=== Section Start ===

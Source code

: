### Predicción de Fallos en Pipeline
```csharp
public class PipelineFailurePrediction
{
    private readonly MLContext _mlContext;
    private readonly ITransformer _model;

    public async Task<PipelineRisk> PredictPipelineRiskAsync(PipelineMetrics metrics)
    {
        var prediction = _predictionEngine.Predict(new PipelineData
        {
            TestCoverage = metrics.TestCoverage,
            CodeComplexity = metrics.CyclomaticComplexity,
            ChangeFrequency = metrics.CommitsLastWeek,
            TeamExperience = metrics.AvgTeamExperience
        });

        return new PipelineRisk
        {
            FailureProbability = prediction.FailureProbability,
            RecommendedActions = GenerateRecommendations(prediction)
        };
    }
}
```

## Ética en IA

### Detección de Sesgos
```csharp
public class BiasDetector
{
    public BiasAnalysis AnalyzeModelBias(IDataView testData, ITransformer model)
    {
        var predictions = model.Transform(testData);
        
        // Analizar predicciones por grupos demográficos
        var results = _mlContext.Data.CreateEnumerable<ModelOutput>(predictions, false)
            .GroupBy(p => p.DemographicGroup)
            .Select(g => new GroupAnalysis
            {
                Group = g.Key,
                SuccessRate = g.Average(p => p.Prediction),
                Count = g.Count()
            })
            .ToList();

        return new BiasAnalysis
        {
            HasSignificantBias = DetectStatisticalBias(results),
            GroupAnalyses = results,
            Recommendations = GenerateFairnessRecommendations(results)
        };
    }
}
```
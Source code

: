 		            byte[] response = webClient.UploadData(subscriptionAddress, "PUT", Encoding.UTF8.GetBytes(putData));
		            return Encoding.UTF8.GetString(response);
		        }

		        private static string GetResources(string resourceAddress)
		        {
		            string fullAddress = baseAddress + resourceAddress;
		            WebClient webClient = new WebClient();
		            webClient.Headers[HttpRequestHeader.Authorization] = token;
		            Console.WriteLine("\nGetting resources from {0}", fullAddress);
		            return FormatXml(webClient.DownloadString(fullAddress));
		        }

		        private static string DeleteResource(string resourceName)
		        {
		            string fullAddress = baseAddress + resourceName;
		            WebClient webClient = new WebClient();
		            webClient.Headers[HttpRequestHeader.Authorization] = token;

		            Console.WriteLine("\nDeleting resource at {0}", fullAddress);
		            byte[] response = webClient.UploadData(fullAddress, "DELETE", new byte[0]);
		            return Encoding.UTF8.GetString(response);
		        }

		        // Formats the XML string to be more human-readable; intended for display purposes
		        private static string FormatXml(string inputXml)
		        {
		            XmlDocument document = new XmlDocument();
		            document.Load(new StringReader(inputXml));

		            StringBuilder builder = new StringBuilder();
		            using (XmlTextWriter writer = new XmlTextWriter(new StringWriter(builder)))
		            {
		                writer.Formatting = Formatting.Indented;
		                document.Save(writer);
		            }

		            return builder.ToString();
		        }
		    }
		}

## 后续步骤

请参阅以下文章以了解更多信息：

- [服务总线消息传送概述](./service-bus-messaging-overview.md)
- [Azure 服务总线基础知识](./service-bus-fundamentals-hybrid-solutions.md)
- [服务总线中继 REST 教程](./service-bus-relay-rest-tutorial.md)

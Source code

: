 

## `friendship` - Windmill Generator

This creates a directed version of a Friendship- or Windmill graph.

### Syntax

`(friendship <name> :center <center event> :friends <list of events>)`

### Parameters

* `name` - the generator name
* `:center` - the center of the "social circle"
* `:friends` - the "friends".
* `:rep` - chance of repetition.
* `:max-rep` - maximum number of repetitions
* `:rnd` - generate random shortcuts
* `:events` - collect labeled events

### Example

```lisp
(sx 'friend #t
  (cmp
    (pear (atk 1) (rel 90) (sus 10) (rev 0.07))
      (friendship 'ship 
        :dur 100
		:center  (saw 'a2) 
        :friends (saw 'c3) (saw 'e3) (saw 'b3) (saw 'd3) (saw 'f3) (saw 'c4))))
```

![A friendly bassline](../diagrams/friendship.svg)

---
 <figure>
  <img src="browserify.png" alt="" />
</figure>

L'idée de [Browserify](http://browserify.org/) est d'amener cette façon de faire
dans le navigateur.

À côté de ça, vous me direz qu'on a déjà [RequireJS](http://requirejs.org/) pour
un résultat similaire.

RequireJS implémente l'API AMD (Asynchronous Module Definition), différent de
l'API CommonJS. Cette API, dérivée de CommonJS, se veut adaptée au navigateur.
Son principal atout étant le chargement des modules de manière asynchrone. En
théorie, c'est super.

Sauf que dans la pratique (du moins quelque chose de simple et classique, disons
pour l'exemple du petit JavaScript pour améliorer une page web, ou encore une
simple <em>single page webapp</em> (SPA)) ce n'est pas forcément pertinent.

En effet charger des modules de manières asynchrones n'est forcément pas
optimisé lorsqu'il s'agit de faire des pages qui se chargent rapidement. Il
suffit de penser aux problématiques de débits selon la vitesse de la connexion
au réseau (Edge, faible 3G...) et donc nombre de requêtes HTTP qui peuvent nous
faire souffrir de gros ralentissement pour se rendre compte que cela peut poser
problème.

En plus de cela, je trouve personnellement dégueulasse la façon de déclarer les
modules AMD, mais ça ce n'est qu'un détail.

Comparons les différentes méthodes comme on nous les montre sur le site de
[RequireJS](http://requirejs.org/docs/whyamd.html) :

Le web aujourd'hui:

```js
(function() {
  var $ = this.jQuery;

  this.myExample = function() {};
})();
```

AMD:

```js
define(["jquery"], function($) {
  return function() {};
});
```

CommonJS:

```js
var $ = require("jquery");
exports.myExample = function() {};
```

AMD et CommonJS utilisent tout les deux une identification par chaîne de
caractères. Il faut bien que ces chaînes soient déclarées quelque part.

=== Section End ===

# [EXERCISE DIRECTIONS]
Your answer should consist of every record, restated exactly.

# [REPLY TO THE TASK]
Source code

:### Predicción de Fallos en Pipeline
```csharp
public class PipelineFailurePrediction
{
    private readonly MLContext _mlContext;
    private readonly ITransformer _model;

    public async Task<PipelineRisk> PredictPipelineRiskAsync(PipelineMetrics metrics)
    {
        var prediction = _predictionEngine.Predict(new PipelineData
        {
            TestCoverage = metrics.TestCoverage,
            CodeComplexity = metrics.CyclomaticComplexity,
            ChangeFrequency = metrics.CommitsLastWeek,
            TeamExperience = metrics.AvgTeamExperience
        });

        return new PipelineRisk
        {
            FailureProbability = prediction.FailureProbability,
            RecommendedActions = GenerateRecommendations(prediction)
        };
    }
}
```

## Ética en IA

### Detección de Sesgos
```csharp
public class BiasDetector
{
    public BiasAnalysis AnalyzeModelBias(IDataView testData, ITransformer model)
    {
        var predictions = model.Transform(testData);
        
        // Analizar predicciones por grupos demográficos
        var results = _mlContext.Data.CreateEnumerable<ModelOutput>(predictions, false)
            .GroupBy(p => p.DemographicGroup)
            .Select(g => new GroupAnalysis
            {
                Group = g.Key,
                SuccessRate = g.Average(p => p.Prediction),
                Count = g.Count()
            })
            .ToList();

        return new BiasAnalysis
        {
            HasSignificantBias = DetectStatisticalBias(results),
            GroupAnalyses = results,
            Recommendations = GenerateFairnessRecommendations(results)
        };
    }
}
```
Source code

: 		            byte[] response = webClient.UploadData(subscriptionAddress, "PUT", Encoding.UTF8.GetBytes(putData));
		            return Encoding.UTF8.GetString(response);
		        }

		        private static string GetResources(string resourceAddress)
		        {
		            string fullAddress = baseAddress + resourceAddress;
		            WebClient webClient = new WebClient();
		            webClient.Headers[HttpRequestHeader.Authorization] = token;
		            Console.WriteLine("\nGetting resources from {0}", fullAddress);
		            return FormatXml(webClient.DownloadString(fullAddress));
		        }

		        private static string DeleteResource(string resourceName)
		        {
		            string fullAddress = baseAddress + resourceName;
		            WebClient webClient = new WebClient();
		            webClient.Headers[HttpRequestHeader.Authorization] = token;

		            Console.WriteLine("\nDeleting resource at {0}", fullAddress);
		            byte[] response = webClient.UploadData(fullAddress, "DELETE", new byte[0]);
		            return Encoding.UTF8.GetString(response);
		        }

		        // Formats the XML string to be more human-readable; intended for display purposes
		        private static string FormatXml(string inputXml)
		        {
		            XmlDocument document = new XmlDocument();
		            document.Load(new StringReader(inputXml));

		            StringBuilder builder = new StringBuilder();
		            using (XmlTextWriter writer = new XmlTextWriter(new StringWriter(builder)))
		            {
		                writer.Formatting = Formatting.Indented;
		                document.Save(writer);
		            }

		            return builder.ToString();
		        }
		    }
		}

## 后续步骤

请参阅以下文章以了解更多信息：

- [服务总线消息传送概述](./service-bus-messaging-overview.md)
- [Azure 服务总线基础知识](./service-bus-fundamentals-hybrid-solutions.md)
- [服务总线中继 REST 教程](./service-bus-relay-rest-tutorial.md)

Source code

: 

## `friendship` - Windmill Generator

This creates a directed version of a Friendship- or Windmill graph.

### Syntax

`(friendship <name> :center <center event> :friends <list of events>)`

### Parameters

* `name` - the generator name
* `:center` - the center of the "social circle"
* `:friends` - the "friends".
* `:rep` - chance of repetition.
* `:max-rep` - maximum number of repetitions
* `:rnd` - generate random shortcuts
* `:events` - collect labeled events

### Example

```lisp
(sx 'friend #t
  (cmp
    (pear (atk 1) (rel 90) (sus 10) (rev 0.07))
      (friendship 'ship 
        :dur 100
		:center  (saw 'a2) 
        :friends (saw 'c3) (saw 'e3) (saw 'b3) (saw 'd3) (saw 'f3) (saw 'c4))))
```

![A friendly bassline](../diagrams/friendship.svg)

---
 <figure>
  <img src="browserify.png" alt="" />
</figure>

L'idée de [Browserify](http://browserify.org/) est d'amener cette façon de faire
dans le navigateur.

À côté de ça, vous me direz qu'on a déjà [RequireJS](http://requirejs.org/) pour
un résultat similaire.

RequireJS implémente l'API AMD (Asynchronous Module Definition), différent de
l'API CommonJS. Cette API, dérivée de CommonJS, se veut adaptée au navigateur.
Son principal atout étant le chargement des modules de manière asynchrone. En
théorie, c'est super.

Sauf que dans la pratique (du moins quelque chose de simple et classique, disons
pour l'exemple du petit JavaScript pour améliorer une page web, ou encore une
simple <em>single page webapp</em> (SPA)) ce n'est pas forcément pertinent.

En effet charger des modules de manières asynchrones n'est forcément pas
optimisé lorsqu'il s'agit de faire des pages qui se chargent rapidement. Il
suffit de penser aux problématiques de débits selon la vitesse de la connexion
au réseau (Edge, faible 3G...) et donc nombre de requêtes HTTP qui peuvent nous
faire souffrir de gros ralentissement pour se rendre compte que cela peut poser
problème.

En plus de cela, je trouve personnellement dégueulasse la façon de déclarer les
modules AMD, mais ça ce n'est qu'un détail.

Comparons les différentes méthodes comme on nous les montre sur le site de
[RequireJS](http://requirejs.org/docs/whyamd.html) :

Le web aujourd'hui:

```js
(function() {
  var $ = this.jQuery;

  this.myExample = function() {};
})();
```

AMD:

```js
define(["jquery"], function($) {
  return function() {};
});
```

CommonJS:

```js
var $ = require("jquery");
exports.myExample = function() {};
```

AMD et CommonJS utilisent tout les deux une identification par chaîne de
caractères. Il faut bien que ces chaînes soient déclarées quelque part.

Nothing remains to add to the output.